▶ _TASK DESCRIPTION_
A faithful copy of all the data is the goal; omit the pictures.

▶ _RECORDS SUPPLIED_
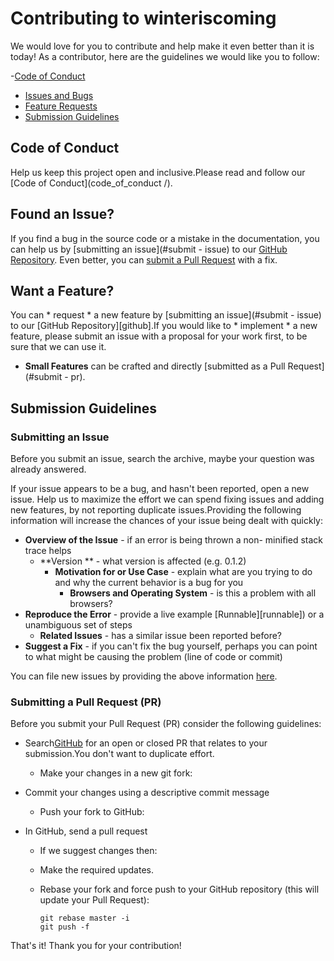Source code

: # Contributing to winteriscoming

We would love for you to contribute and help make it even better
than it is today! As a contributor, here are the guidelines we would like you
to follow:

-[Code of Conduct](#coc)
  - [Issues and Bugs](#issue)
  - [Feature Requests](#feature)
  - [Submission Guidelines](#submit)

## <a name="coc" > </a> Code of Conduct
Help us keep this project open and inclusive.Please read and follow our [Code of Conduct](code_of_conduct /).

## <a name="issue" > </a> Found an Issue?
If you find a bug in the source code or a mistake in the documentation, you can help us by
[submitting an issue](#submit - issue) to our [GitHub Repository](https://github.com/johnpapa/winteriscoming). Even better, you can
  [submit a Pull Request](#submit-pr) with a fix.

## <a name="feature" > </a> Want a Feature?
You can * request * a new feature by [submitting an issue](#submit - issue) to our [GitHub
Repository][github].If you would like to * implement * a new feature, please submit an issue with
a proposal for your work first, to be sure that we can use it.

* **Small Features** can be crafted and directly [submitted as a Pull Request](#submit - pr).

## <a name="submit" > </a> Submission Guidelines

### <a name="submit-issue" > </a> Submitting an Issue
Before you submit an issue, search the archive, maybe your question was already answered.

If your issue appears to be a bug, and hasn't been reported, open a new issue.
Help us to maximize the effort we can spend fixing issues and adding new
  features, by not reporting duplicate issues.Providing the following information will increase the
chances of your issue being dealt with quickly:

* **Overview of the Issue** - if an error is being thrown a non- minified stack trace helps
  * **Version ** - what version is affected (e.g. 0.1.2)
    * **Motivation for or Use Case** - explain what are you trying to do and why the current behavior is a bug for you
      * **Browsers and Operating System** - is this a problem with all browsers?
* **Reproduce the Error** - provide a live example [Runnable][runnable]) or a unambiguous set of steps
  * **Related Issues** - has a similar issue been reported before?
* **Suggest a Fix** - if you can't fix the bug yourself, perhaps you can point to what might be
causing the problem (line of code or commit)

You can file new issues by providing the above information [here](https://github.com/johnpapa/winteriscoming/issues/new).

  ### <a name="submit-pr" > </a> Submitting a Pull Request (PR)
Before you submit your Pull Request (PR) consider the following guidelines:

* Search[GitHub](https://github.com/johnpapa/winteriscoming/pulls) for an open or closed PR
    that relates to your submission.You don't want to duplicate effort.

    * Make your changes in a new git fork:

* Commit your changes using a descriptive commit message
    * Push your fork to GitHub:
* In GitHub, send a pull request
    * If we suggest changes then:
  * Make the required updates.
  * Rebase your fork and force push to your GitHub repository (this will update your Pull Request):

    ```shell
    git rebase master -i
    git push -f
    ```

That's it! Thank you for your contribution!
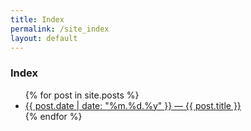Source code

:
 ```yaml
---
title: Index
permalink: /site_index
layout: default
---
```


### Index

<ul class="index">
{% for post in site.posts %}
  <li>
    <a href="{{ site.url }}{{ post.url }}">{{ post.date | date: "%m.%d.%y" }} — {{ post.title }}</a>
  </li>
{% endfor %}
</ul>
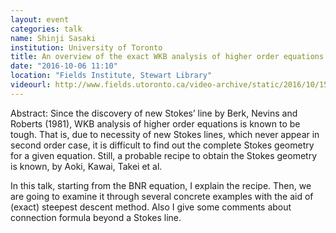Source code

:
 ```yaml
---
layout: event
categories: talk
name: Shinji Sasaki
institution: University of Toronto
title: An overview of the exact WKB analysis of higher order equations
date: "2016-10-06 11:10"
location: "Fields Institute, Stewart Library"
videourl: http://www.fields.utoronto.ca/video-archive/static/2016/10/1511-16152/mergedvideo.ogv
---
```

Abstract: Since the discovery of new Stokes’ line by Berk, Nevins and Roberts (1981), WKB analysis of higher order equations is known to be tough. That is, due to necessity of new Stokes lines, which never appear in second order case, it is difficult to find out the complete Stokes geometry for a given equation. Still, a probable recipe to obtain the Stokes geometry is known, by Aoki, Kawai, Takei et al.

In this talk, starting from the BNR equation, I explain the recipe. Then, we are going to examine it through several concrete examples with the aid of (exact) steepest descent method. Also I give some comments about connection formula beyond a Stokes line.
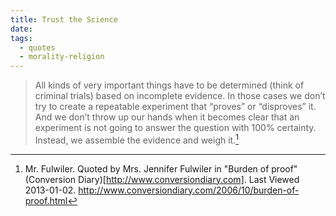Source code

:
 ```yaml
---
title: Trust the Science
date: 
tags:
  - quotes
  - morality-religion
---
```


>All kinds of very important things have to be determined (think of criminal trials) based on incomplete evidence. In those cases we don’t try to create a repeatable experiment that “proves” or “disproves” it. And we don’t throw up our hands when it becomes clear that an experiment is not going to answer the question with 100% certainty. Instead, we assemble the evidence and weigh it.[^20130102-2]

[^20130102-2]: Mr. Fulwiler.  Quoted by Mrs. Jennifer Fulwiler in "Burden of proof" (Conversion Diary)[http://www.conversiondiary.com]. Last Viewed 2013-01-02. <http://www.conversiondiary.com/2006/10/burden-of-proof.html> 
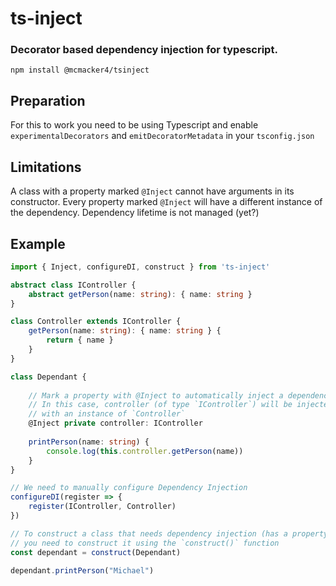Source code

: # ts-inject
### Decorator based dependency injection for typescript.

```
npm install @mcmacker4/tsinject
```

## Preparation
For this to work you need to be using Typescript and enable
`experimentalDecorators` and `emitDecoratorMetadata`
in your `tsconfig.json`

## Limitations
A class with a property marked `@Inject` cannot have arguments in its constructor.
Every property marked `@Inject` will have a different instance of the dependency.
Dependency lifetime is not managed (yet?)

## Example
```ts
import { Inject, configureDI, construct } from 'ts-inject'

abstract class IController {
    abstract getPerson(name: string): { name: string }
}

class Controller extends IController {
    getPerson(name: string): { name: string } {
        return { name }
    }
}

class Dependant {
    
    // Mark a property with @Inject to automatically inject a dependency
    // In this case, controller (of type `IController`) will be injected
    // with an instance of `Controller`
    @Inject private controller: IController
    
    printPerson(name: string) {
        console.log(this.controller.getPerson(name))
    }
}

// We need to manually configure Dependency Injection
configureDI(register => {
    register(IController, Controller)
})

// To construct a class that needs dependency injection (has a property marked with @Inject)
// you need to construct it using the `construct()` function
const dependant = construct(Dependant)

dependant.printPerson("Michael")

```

▶ _THE ANSWER_
Source code

: # Contributing to winteriscoming

We would love for you to contribute and help make it even better
than it is today! As a contributor, here are the guidelines we would like you
to follow:

-[Code of Conduct](#coc)
  - [Issues and Bugs](#issue)
  - [Feature Requests](#feature)
  - [Submission Guidelines](#submit)

## <a name="coc" > </a> Code of Conduct
Help us keep this project open and inclusive.Please read and follow our [Code of Conduct](code_of_conduct /).

## <a name="issue" > </a> Found an Issue?
If you find a bug in the source code or a mistake in the documentation, you can help us by
[submitting an issue](#submit - issue) to our [GitHub Repository](https://github.com/johnpapa/winteriscoming). Even better, you can
  [submit a Pull Request](#submit-pr) with a fix.

## <a name="feature" > </a> Want a Feature?
You can * request * a new feature by [submitting an issue](#submit - issue) to our [GitHub
Repository][github].If you would like to * implement * a new feature, please submit an issue with
a proposal for your work first, to be sure that we can use it.

* **Small Features** can be crafted and directly [submitted as a Pull Request](#submit - pr).

## <a name="submit" > </a> Submission Guidelines

### <a name="submit-issue" > </a> Submitting an Issue
Before you submit an issue, search the archive, maybe your question was already answered.

If your issue appears to be a bug, and hasn't been reported, open a new issue.
Help us to maximize the effort we can spend fixing issues and adding new
  features, by not reporting duplicate issues.Providing the following information will increase the
chances of your issue being dealt with quickly:

* **Overview of the Issue** - if an error is being thrown a non- minified stack trace helps
  * **Version ** - what version is affected (e.g. 0.1.2)
    * **Motivation for or Use Case** - explain what are you trying to do and why the current behavior is a bug for you
      * **Browsers and Operating System** - is this a problem with all browsers?
* **Reproduce the Error** - provide a live example [Runnable][runnable]) or a unambiguous set of steps
  * **Related Issues** - has a similar issue been reported before?
* **Suggest a Fix** - if you can't fix the bug yourself, perhaps you can point to what might be
causing the problem (line of code or commit)

You can file new issues by providing the above information [here](https://github.com/johnpapa/winteriscoming/issues/new).

  ### <a name="submit-pr" > </a> Submitting a Pull Request (PR)
Before you submit your Pull Request (PR) consider the following guidelines:

* Search[GitHub](https://github.com/johnpapa/winteriscoming/pulls) for an open or closed PR
    that relates to your submission.You don't want to duplicate effort.

    * Make your changes in a new git fork:

* Commit your changes using a descriptive commit message
    * Push your fork to GitHub:
* In GitHub, send a pull request
    * If we suggest changes then:
  * Make the required updates.
  * Rebase your fork and force push to your GitHub repository (this will update your Pull Request):

    ```shell
    git rebase master -i
    git push -f
    ```

That's it! Thank you for your contribution!
Source code

:
 ```yaml
---
title: Index
permalink: /site_index
layout: default
---
```


### Index

<ul class="index">
{% for post in site.posts %}
  <li>
    <a href="{{ site.url }}{{ post.url }}">{{ post.date | date: "%m.%d.%y" }} — {{ post.title }}</a>
  </li>
{% endfor %}
</ul>
Source code

:
 ```yaml
---
layout: event
categories: talk
name: Shinji Sasaki
institution: University of Toronto
title: An overview of the exact WKB analysis of higher order equations
date: "2016-10-06 11:10"
location: "Fields Institute, Stewart Library"
videourl: http://www.fields.utoronto.ca/video-archive/static/2016/10/1511-16152/mergedvideo.ogv
---
```

Abstract: Since the discovery of new Stokes’ line by Berk, Nevins and Roberts (1981), WKB analysis of higher order equations is known to be tough. That is, due to necessity of new Stokes lines, which never appear in second order case, it is difficult to find out the complete Stokes geometry for a given equation. Still, a probable recipe to obtain the Stokes geometry is known, by Aoki, Kawai, Takei et al.

In this talk, starting from the BNR equation, I explain the recipe. Then, we are going to examine it through several concrete examples with the aid of (exact) steepest descent method. Also I give some comments about connection formula beyond a Stokes line.
Source code

:
 ```yaml
---
title: Trust the Science
date: 
tags:
  - quotes
  - morality-religion
---
```


>All kinds of very important things have to be determined (think of criminal trials) based on incomplete evidence. In those cases we don’t try to create a repeatable experiment that “proves” or “disproves” it. And we don’t throw up our hands when it becomes clear that an experiment is not going to answer the question with 100% certainty. Instead, we assemble the evidence and weigh it.[^20130102-2]

[^20130102-2]: Mr. Fulwiler.  Quoted by Mrs. Jennifer Fulwiler in "Burden of proof" (Conversion Diary)[http://www.conversiondiary.com]. Last Viewed 2013-01-02. <http://www.conversiondiary.com/2006/10/burden-of-proof.html> 
Source code

: # ts-inject
### Decorator based dependency injection for typescript.

```
npm install @mcmacker4/tsinject
```

## Preparation
For this to work you need to be using Typescript and enable
`experimentalDecorators` and `emitDecoratorMetadata`
in your `tsconfig.json`

## Limitations
A class with a property marked `@Inject` cannot have arguments in its constructor.
Every property marked `@Inject` will have a different instance of the dependency.
Dependency lifetime is not managed (yet?)

## Example
```ts
import { Inject, configureDI, construct } from 'ts-inject'

abstract class IController {
    abstract getPerson(name: string): { name: string }
}

class Controller extends IController {
    getPerson(name: string): { name: string } {
        return { name }
    }
}

class Dependant {
    
    // Mark a property with @Inject to automatically inject a dependency
    // In this case, controller (of type `IController`) will be injected
    // with an instance of `Controller`
    @Inject private controller: IController
    
    printPerson(name: string) {
        console.log(this.controller.getPerson(name))
    }
}

// We need to manually configure Dependency Injection
configureDI(register => {
    register(IController, Controller)
})

// To construct a class that needs dependency injection (has a property marked with @Inject)
// you need to construct it using the `construct()` function
const dependant = construct(Dependant)

dependant.printPerson("Michael")

```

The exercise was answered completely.